• [Your task]: In the lines below, look for "game". Copy each line where it appears.

• [Dataset excerpts]:

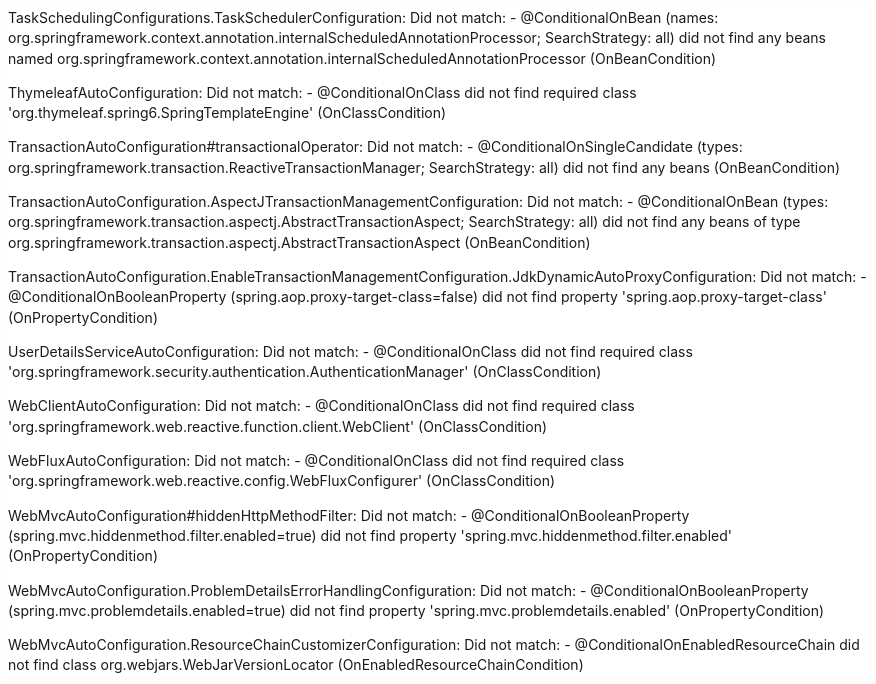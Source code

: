    TaskSchedulingConfigurations.TaskSchedulerConfiguration:
      Did not match:
         - @ConditionalOnBean (names: org.springframework.context.annotation.internalScheduledAnnotationProcessor; SearchStrategy: all) did not find any beans named org.springframework.context.annotation.internalScheduledAnnotationProcessor (OnBeanCondition)

   ThymeleafAutoConfiguration:
      Did not match:
         - @ConditionalOnClass did not find required class 'org.thymeleaf.spring6.SpringTemplateEngine' (OnClassCondition)

   TransactionAutoConfiguration#transactionalOperator:
      Did not match:
         - @ConditionalOnSingleCandidate (types: org.springframework.transaction.ReactiveTransactionManager; SearchStrategy: all) did not find any beans (OnBeanCondition)

   TransactionAutoConfiguration.AspectJTransactionManagementConfiguration:
      Did not match:
         - @ConditionalOnBean (types: org.springframework.transaction.aspectj.AbstractTransactionAspect; SearchStrategy: all) did not find any beans of type org.springframework.transaction.aspectj.AbstractTransactionAspect (OnBeanCondition)

   TransactionAutoConfiguration.EnableTransactionManagementConfiguration.JdkDynamicAutoProxyConfiguration:
      Did not match:
         - @ConditionalOnBooleanProperty (spring.aop.proxy-target-class=false) did not find property 'spring.aop.proxy-target-class' (OnPropertyCondition)

   UserDetailsServiceAutoConfiguration:
      Did not match:
         - @ConditionalOnClass did not find required class 'org.springframework.security.authentication.AuthenticationManager' (OnClassCondition)

   WebClientAutoConfiguration:
      Did not match:
         - @ConditionalOnClass did not find required class 'org.springframework.web.reactive.function.client.WebClient' (OnClassCondition)

   WebFluxAutoConfiguration:
      Did not match:
         - @ConditionalOnClass did not find required class 'org.springframework.web.reactive.config.WebFluxConfigurer' (OnClassCondition)

   WebMvcAutoConfiguration#hiddenHttpMethodFilter:
      Did not match:
         - @ConditionalOnBooleanProperty (spring.mvc.hiddenmethod.filter.enabled=true) did not find property 'spring.mvc.hiddenmethod.filter.enabled' (OnPropertyCondition)

   WebMvcAutoConfiguration.ProblemDetailsErrorHandlingConfiguration:
      Did not match:
         - @ConditionalOnBooleanProperty (spring.mvc.problemdetails.enabled=true) did not find property 'spring.mvc.problemdetails.enabled' (OnPropertyCondition)

   WebMvcAutoConfiguration.ResourceChainCustomizerConfiguration:
      Did not match:
         - @ConditionalOnEnabledResourceChain did not find class org.webjars.WebJarVersionLocator (OnEnabledResourceChainCondition)
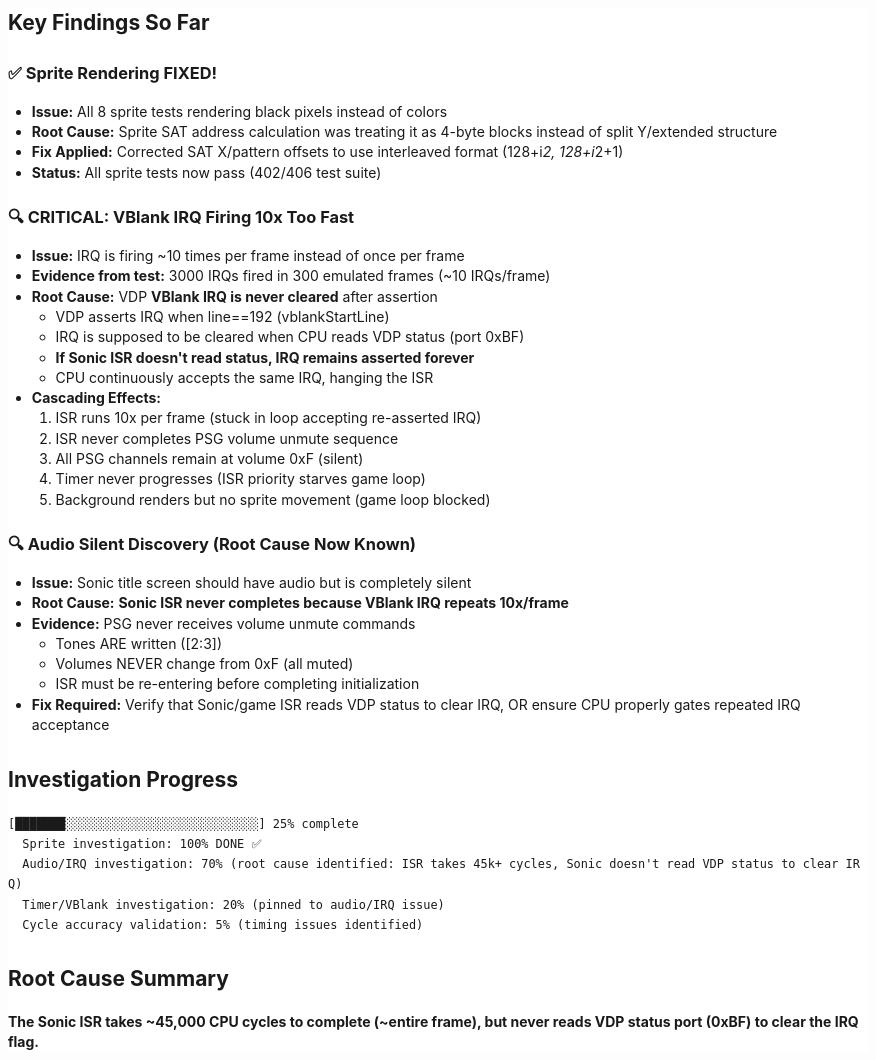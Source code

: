 
## Key Findings So Far

### ✅ Sprite Rendering FIXED!
- **Issue:** All 8 sprite tests rendering black pixels instead of colors
- **Root Cause:** Sprite SAT address calculation was treating it as 4-byte blocks instead of split Y/extended structure
- **Fix Applied:** Corrected SAT X/pattern offsets to use interleaved format (128+i*2, 128+i*2+1)
- **Status:** All sprite tests now pass (402/406 test suite)

### 🔍 **CRITICAL: VBlank IRQ Firing 10x Too Fast**
- **Issue:** IRQ is firing ~10 times per frame instead of once per frame
- **Evidence from test:** 3000 IRQs fired in 300 emulated frames (~10 IRQs/frame)
- **Root Cause:** VDP **VBlank IRQ is never cleared** after assertion
  - VDP asserts IRQ when line==192 (vblankStartLine)
  - IRQ is supposed to be cleared when CPU reads VDP status (port 0xBF)
  - **If Sonic ISR doesn't read status, IRQ remains asserted forever**
  - CPU continuously accepts the same IRQ, hanging the ISR
- **Cascading Effects:**
  1. ISR runs 10x per frame (stuck in loop accepting re-asserted IRQ)
  2. ISR never completes PSG volume unmute sequence
  3. All PSG channels remain at volume 0xF (silent)
  4. Timer never progresses (ISR priority starves game loop)
  5. Background renders but no sprite movement (game loop blocked)

### 🔍 Audio Silent Discovery (Root Cause Now Known)
- **Issue:** Sonic title screen should have audio but is completely silent
- **Root Cause:** **Sonic ISR never completes because VBlank IRQ repeats 10x/frame**
- **Evidence:** PSG never receives volume unmute commands
  - Tones ARE written ([2:3])
  - Volumes NEVER change from 0xF (all muted)
  - ISR must be re-entering before completing initialization
- **Fix Required:** Verify that Sonic/game ISR reads VDP status to clear IRQ, OR ensure CPU properly gates repeated IRQ acceptance

## Investigation Progress

```
[███████░░░░░░░░░░░░░░░░░░░░░░░░░░░] 25% complete
  Sprite investigation: 100% DONE ✅
  Audio/IRQ investigation: 70% (root cause identified: ISR takes 45k+ cycles, Sonic doesn't read VDP status to clear IRQ)
  Timer/VBlank investigation: 20% (pinned to audio/IRQ issue)
  Cycle accuracy validation: 5% (timing issues identified)
```

## Root Cause Summary

**The Sonic ISR takes ~45,000 CPU cycles to complete (~entire frame), but never reads VDP status port (0xBF) to clear the IRQ flag.**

• [Answer below]:
  4. Timer never progresses (ISR priority starves game loop)
  5. Background renders but no sprite movement (game loop blocked)
- **Fix Required:** Verify that Sonic/game ISR reads VDP status to clear IRQ, OR ensure CPU properly gates repeated IRQ acceptance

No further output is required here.